Wherever a line in the records below contains "were", copy that line.
═══ The input ═══
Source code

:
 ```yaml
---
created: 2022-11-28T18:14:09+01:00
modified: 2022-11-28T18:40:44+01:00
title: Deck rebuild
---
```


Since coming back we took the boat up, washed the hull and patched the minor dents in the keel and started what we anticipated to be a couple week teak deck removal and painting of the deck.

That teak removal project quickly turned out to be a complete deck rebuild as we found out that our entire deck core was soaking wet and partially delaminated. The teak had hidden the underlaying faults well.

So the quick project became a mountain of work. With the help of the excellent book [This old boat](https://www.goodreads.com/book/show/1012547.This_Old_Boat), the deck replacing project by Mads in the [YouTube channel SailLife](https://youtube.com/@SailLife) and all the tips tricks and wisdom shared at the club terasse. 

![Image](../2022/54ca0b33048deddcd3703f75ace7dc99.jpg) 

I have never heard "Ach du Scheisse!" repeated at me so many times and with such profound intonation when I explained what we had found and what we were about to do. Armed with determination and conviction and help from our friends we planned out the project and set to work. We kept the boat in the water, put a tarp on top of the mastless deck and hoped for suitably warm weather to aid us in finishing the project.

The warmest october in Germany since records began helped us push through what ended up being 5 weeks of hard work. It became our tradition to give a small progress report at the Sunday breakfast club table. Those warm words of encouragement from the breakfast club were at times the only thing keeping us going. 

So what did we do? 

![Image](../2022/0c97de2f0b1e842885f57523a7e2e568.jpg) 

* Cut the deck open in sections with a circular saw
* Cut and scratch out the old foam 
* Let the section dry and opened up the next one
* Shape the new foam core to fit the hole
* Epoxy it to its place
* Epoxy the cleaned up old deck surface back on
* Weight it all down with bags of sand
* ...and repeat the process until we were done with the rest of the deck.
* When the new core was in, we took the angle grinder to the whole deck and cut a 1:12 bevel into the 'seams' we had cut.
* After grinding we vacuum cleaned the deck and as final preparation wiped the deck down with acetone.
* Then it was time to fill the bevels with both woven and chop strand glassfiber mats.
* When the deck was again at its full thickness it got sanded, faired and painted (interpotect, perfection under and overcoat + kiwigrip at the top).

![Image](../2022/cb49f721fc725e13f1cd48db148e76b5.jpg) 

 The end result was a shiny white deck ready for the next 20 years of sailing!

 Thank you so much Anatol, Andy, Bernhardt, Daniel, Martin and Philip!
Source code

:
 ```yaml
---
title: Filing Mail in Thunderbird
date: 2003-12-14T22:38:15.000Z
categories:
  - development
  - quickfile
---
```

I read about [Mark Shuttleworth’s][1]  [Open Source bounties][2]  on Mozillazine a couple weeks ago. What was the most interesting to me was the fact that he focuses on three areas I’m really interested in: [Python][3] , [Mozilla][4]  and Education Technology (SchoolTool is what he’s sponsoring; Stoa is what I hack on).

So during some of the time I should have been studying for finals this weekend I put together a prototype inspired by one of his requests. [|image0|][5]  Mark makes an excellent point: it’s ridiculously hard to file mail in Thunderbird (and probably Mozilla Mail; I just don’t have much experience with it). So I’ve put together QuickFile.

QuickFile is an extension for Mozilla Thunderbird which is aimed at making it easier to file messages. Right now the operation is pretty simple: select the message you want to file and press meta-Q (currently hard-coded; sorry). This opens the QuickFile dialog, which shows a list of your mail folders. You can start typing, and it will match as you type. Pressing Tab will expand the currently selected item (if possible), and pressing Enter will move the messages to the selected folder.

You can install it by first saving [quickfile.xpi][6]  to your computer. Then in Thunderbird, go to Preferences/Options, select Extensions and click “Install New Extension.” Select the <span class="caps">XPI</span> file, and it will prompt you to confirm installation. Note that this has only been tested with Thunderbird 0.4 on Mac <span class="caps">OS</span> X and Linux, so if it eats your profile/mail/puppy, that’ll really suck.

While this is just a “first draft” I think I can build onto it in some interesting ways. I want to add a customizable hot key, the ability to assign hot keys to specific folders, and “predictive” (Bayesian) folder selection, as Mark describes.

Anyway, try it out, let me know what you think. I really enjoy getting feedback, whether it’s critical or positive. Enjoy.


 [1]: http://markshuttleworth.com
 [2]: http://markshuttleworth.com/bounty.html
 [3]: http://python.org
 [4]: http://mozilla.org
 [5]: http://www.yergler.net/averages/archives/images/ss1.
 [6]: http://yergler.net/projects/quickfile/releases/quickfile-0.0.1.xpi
═══
**Result of this exercise**
I have never heard "Ach du Scheisse!" repeated at me so many times and with such profound intonation when I explained what we had found and what we were about to do. Armed with determination and conviction and help from our friends we planned out the project and set to work. We kept the boat in the water, put a tarp on top of the mastless deck and hoped for suitably warm weather to aid us in finishing the project.
The warmest october in Germany since records began helped us push through what ended up being 5 weeks of hard work. It became our tradition to give a small progress report at the Sunday breakfast club table. Those warm words of encouragement from the breakfast club were at times the only thing keeping us going. 
* ...and repeat the process until we were done with the rest of the deck.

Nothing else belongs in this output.